Was she far enough away?
Had Terry been able to track her?
Would she be able to get back under to avoid being hit? Or could she escape through the other side of the creek?
Willa’s chest started to burn. She started to swim up, terrified.
Even more so when something big splashed into the water somewhere behind her.
Willa kicked upward and broke the surface. She hoped the deep breath she’d taken in wouldn’t be her last.
“Willa!”
She was seconds from submerging when she realized the man who yelled for her was Foster Lovett. He had his gun drawn down at a body on the dock. She could just make out the color of Terry’s suit.
But who had jumped in after her?
“He’s in the water, looking for you!”
Willa felt another flare of fear before the meaning sunk in.
“Kenneth!” she yelled, treading water.
It was like her voice was tied to the man.
One second it was just dark water. Then it was the face of the man she’d fallen in love with.
Kenneth was a few feet away but the moment he saw her, Willa could feel his relief.
“Willa,” he breathed. “Are you hurt?”
She shook her head. In a fluid motion that didn’t seem real, he swam to her and then pulled her with him to the other side of the creek. The minute his feet could touch the ground, his arms were around her.
“I thought he hit you before I got him,” he said, still out of breath.
Willa noted his face had a few extra cuts and marks than when they’d arrived at the party, but she didn’t focus on that.
Instead he needed to know that she was okay.
So she told him that she was.
Kenneth kissed her on the tail end of her words.
When he pulled back, he let out another sigh of relief.
“What’s that one for?” she asked with a shaky laugh. Adrenaline was still surging through her.
“That kiss was for deciding to wear shoes that I could use as a weapon,” he said, joining in with his own burst of tired laughter. “Dave never stood a chance.”
Chapter Twenty-Two
Terry Page died on the docks. Kenneth had every reason to pull the trigger—to avenge his wife and to stop a cold-blooded murderer once and for all—but the truth was that he’d made the kill-shot for one reason and one reason only in the moment.
To save Willa Tate.
Once he’d realized that she was okay, he’d taken a minute to revel in that. Something made easier by the fact that Deputy Park had found and detained the unconscious Dave in the house and that, true to Foster’s word, almost the entire department had shown up to help.
Which worked out nicely considering everyone at the party was confused and that confusion turned to anger. Specifically, Missy Frye. After seeing her husband carted off in handcuffs, she’d attacked a deputy.

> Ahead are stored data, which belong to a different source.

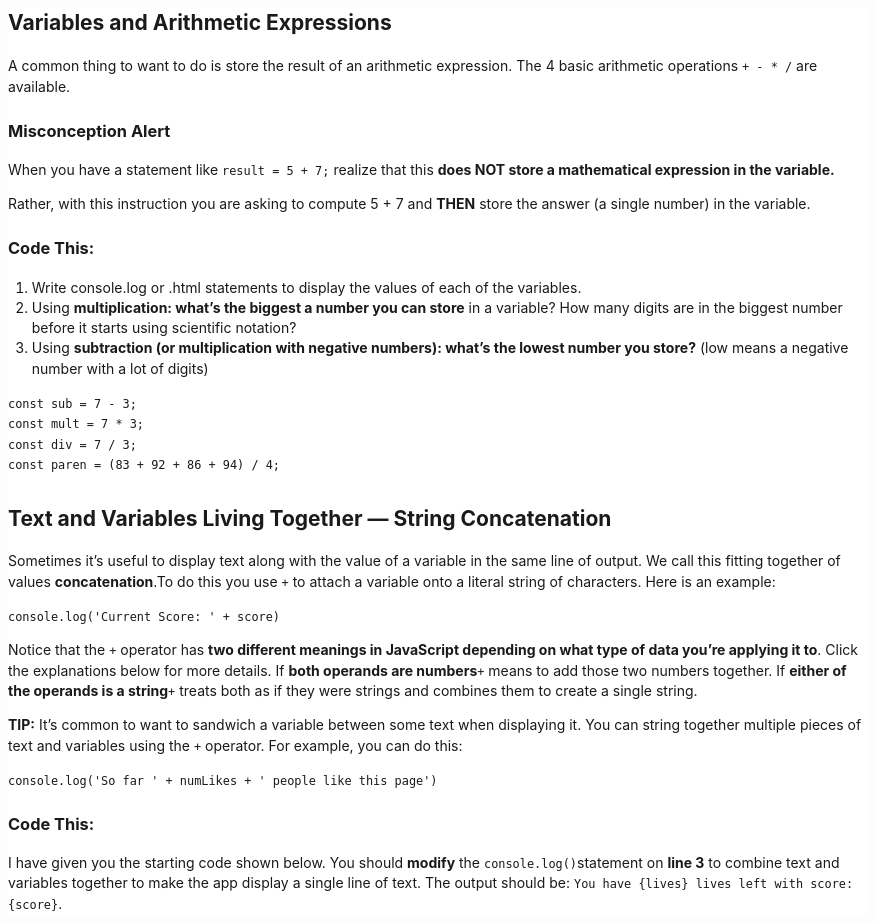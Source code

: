Variables and Arithmetic Expressions
------------------------------------

A common thing to want to do is store the result of an arithmetic expression. The 4 basic arithmetic operations `+ - * /` are available.

### Misconception Alert

When you have a statement like `result = 5 + 7;` realize that this **does NOT store a mathematical expression in the variable.**

Rather, with this instruction you are asking to compute 5 + 7 and **THEN** store the answer (a single number) in the variable.

### Code This:

1. Write console.log or .html statements to display the values of each of the variables.
2. Using **multiplication: what’s the biggest a number you can store** in a variable? How many digits are in the biggest number before it starts using scientific notation?
3. Using **subtraction (or multiplication with negative numbers): what’s the lowest number you store?** (low means a negative number with a lot of digits)

```javascriptconst add = 7 + 3;
const sub = 7 - 3;
const mult = 7 * 3;
const div = 7 / 3;
const paren = (83 + 92 + 86 + 94) / 4;
```

 Text and Variables Living Together — String Concatenation
----------------------------------------------------------

 Sometimes it’s useful to display text along with the value of a variable in the same line of output. We call this fitting together of values **concatenation**.To do this you use `+` to attach a variable onto a literal string of characters. Here is an example:

```javascriptlet score = 0
console.log('Current Score: ' + score) 
```

Notice that the `+` operator has **two different meanings in JavaScript depending on what type of data you’re applying it to**. Click the explanations below for more details. If **both operands are numbers**`+` means to add those two numbers together. If **either of the operands is a string**`+` treats both as if they were strings and combines them to create a single string.

**TIP:** It’s common to want to sandwich a variable between some text when displaying it. You can string together multiple pieces of text and variables using the `+` operator. For example, you can do this:

```javascriptlet numLikes = 7
console.log('So far ' + numLikes + ' people like this page')
```

### Code This:

I have given you the starting code shown below. You should **modify** the `console.log()`statement on **line 3** to combine text and variables together to make the app display a single line of text. The output should be: `You have {lives} lives left with score: {score}`.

It would only be later that she admitted to him across from an interrogation table that she’d had no idea about her husband helping Terry do anything other than work on his golf swing.
“They were friends,” she’d tell Kenneth, still shell-shocked. “They’re both good men.”
Dave’s own words echoed that sentiment when he was questioned later. Right before he told them everything he knew and had done.
“We met at the bar and, after some talking, Terry offered me a way out of debt. I couldn’t say no to it. Plus, it wasn’t much to ask. He wanted me to look for a box and then he wanted me to just focus on a piece of fabric.”
When Dave had said that, Kenneth and Foster had shared a look. Foster had asked what Kenneth had been thinking.
“Why not take the entire box when you stole the piece of fabric from Willa’s apartment? Why did he send Leonard in after you?”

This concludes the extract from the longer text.